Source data

Segment Open

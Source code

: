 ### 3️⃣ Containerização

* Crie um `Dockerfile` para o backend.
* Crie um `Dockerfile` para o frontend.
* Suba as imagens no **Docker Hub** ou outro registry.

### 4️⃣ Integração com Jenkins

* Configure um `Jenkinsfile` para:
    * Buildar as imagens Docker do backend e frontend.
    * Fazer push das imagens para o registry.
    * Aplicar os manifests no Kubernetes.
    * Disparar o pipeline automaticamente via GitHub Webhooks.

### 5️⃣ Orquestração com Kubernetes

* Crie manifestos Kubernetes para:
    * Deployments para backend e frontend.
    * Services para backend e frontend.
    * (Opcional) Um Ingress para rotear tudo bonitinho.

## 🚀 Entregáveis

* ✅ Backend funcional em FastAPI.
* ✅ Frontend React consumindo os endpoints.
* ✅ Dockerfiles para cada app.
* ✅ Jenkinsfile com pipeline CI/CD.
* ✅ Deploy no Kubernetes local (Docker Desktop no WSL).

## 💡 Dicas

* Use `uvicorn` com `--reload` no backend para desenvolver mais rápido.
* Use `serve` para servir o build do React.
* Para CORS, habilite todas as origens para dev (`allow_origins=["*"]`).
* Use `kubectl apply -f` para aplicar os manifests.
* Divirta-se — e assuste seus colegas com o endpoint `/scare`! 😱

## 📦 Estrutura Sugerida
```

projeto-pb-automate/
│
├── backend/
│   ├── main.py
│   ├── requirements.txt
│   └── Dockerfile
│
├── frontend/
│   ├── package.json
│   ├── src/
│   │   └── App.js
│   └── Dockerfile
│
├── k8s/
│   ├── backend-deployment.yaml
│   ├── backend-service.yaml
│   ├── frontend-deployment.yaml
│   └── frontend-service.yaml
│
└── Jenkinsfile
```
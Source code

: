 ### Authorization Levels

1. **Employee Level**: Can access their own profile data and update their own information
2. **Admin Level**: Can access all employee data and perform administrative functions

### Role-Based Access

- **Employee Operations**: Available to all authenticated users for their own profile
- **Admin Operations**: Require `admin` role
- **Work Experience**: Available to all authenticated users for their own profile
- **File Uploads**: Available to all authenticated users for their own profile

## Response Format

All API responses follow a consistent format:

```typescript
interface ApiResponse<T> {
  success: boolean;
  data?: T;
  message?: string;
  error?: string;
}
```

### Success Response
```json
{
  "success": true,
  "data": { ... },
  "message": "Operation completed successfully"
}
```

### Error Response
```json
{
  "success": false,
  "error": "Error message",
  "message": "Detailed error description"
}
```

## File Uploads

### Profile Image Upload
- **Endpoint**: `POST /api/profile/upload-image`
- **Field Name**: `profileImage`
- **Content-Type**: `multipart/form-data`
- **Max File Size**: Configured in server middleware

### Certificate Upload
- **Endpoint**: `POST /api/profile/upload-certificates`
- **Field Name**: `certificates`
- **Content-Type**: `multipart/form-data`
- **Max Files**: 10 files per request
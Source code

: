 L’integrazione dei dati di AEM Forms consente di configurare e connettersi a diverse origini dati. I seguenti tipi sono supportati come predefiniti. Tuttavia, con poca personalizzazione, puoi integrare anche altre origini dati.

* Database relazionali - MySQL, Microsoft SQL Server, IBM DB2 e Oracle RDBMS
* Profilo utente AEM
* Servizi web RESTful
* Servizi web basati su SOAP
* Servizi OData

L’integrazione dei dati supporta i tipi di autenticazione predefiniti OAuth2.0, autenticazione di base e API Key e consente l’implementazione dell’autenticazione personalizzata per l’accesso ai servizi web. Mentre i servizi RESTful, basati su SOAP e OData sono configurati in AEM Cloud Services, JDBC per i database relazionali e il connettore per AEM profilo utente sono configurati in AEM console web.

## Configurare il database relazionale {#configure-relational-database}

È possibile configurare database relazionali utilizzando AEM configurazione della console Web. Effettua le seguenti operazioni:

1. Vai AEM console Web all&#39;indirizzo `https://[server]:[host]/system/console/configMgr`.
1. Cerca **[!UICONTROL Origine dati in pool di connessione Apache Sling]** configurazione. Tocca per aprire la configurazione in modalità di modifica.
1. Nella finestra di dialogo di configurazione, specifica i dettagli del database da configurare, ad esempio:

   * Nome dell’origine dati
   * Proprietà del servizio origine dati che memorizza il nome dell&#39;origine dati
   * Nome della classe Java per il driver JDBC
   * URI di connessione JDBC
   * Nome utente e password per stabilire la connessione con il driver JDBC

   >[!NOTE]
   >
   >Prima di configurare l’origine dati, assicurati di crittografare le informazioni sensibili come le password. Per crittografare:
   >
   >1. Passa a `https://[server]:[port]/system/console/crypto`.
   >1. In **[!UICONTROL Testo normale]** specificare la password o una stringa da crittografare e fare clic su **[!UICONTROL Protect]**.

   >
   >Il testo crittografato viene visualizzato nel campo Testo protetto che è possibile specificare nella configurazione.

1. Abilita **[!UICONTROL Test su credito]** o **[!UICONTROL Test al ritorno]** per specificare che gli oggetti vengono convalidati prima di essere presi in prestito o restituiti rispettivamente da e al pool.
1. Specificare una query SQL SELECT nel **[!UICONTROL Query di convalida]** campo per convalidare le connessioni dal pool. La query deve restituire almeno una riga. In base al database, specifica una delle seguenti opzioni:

Segment Closed

- Task directions -
Output all of the records above exactly as they appear.

- Answer -
Source code

: ### 3️⃣ Containerização

* Crie um `Dockerfile` para o backend.
* Crie um `Dockerfile` para o frontend.
* Suba as imagens no **Docker Hub** ou outro registry.

### 4️⃣ Integração com Jenkins

* Configure um `Jenkinsfile` para:
    * Buildar as imagens Docker do backend e frontend.
    * Fazer push das imagens para o registry.
    * Aplicar os manifests no Kubernetes.
    * Disparar o pipeline automaticamente via GitHub Webhooks.

### 5️⃣ Orquestração com Kubernetes

* Crie manifestos Kubernetes para:
    * Deployments para backend e frontend.
    * Services para backend e frontend.
    * (Opcional) Um Ingress para rotear tudo bonitinho.

## 🚀 Entregáveis

* ✅ Backend funcional em FastAPI.
* ✅ Frontend React consumindo os endpoints.
* ✅ Dockerfiles para cada app.
* ✅ Jenkinsfile com pipeline CI/CD.
* ✅ Deploy no Kubernetes local (Docker Desktop no WSL).

## 💡 Dicas

* Use `uvicorn` com `--reload` no backend para desenvolver mais rápido.
* Use `serve` para servir o build do React.
* Para CORS, habilite todas as origens para dev (`allow_origins=["*"]`).
* Use `kubectl apply -f` para aplicar os manifests.
* Divirta-se — e assuste seus colegas com o endpoint `/scare`! 😱

## 📦 Estrutura Sugerida
```

projeto-pb-automate/
│
├── backend/
│   ├── main.py
│   ├── requirements.txt
│   └── Dockerfile
│
├── frontend/
│   ├── package.json
│   ├── src/
│   │   └── App.js
│   └── Dockerfile
│
├── k8s/
│   ├── backend-deployment.yaml
│   ├── backend-service.yaml
│   ├── frontend-deployment.yaml
│   └── frontend-service.yaml
│
└── Jenkinsfile
```
Source code

: ### Authorization Levels

1. **Employee Level**: Can access their own profile data and update their own information
2. **Admin Level**: Can access all employee data and perform administrative functions

### Role-Based Access

- **Employee Operations**: Available to all authenticated users for their own profile
- **Admin Operations**: Require `admin` role
- **Work Experience**: Available to all authenticated users for their own profile
- **File Uploads**: Available to all authenticated users for their own profile

## Response Format

All API responses follow a consistent format:

```typescript
interface ApiResponse<T> {
  success: boolean;
  data?: T;
  message?: string;
  error?: string;
}
```

### Success Response
```json
{
  "success": true,
  "data": { ... },
  "message": "Operation completed successfully"
}
```

### Error Response
```json
{
  "success": false,
  "error": "Error message",
  "message": "Detailed error description"
}
```

## File Uploads

### Profile Image Upload
- **Endpoint**: `POST /api/profile/upload-image`
- **Field Name**: `profileImage`
- **Content-Type**: `multipart/form-data`
- **Max File Size**: Configured in server middleware

### Certificate Upload
- **Endpoint**: `POST /api/profile/upload-certificates`
- **Field Name**: `certificates`
- **Content-Type**: `multipart/form-data`
- **Max Files**: 10 files per request
Source code

: L’integrazione dei dati di AEM Forms consente di configurare e connettersi a diverse origini dati. I seguenti tipi sono supportati come predefiniti. Tuttavia, con poca personalizzazione, puoi integrare anche altre origini dati.

* Database relazionali - MySQL, Microsoft SQL Server, IBM DB2 e Oracle RDBMS
* Profilo utente AEM
* Servizi web RESTful
* Servizi web basati su SOAP
* Servizi OData

L’integrazione dei dati supporta i tipi di autenticazione predefiniti OAuth2.0, autenticazione di base e API Key e consente l’implementazione dell’autenticazione personalizzata per l’accesso ai servizi web. Mentre i servizi RESTful, basati su SOAP e OData sono configurati in AEM Cloud Services, JDBC per i database relazionali e il connettore per AEM profilo utente sono configurati in AEM console web.

## Configurare il database relazionale {#configure-relational-database}

È possibile configurare database relazionali utilizzando AEM configurazione della console Web. Effettua le seguenti operazioni:

1. Vai AEM console Web all&#39;indirizzo `https://[server]:[host]/system/console/configMgr`.
1. Cerca **[!UICONTROL Origine dati in pool di connessione Apache Sling]** configurazione. Tocca per aprire la configurazione in modalità di modifica.
1. Nella finestra di dialogo di configurazione, specifica i dettagli del database da configurare, ad esempio:

   * Nome dell’origine dati
   * Proprietà del servizio origine dati che memorizza il nome dell&#39;origine dati
   * Nome della classe Java per il driver JDBC
   * URI di connessione JDBC
   * Nome utente e password per stabilire la connessione con il driver JDBC

   >[!NOTE]
   >
   >Prima di configurare l’origine dati, assicurati di crittografare le informazioni sensibili come le password. Per crittografare:
   >
   >1. Passa a `https://[server]:[port]/system/console/crypto`.
   >1. In **[!UICONTROL Testo normale]** specificare la password o una stringa da crittografare e fare clic su **[!UICONTROL Protect]**.

   >
   >Il testo crittografato viene visualizzato nel campo Testo protetto che è possibile specificare nella configurazione.

1. Abilita **[!UICONTROL Test su credito]** o **[!UICONTROL Test al ritorno]** per specificare che gli oggetti vengono convalidati prima di essere presi in prestito o restituiti rispettivamente da e al pool.
1. Specificare una query SQL SELECT nel **[!UICONTROL Query di convalida]** campo per convalidare le connessioni dal pool. La query deve restituire almeno una riga. In base al database, specifica una delle seguenti opzioni:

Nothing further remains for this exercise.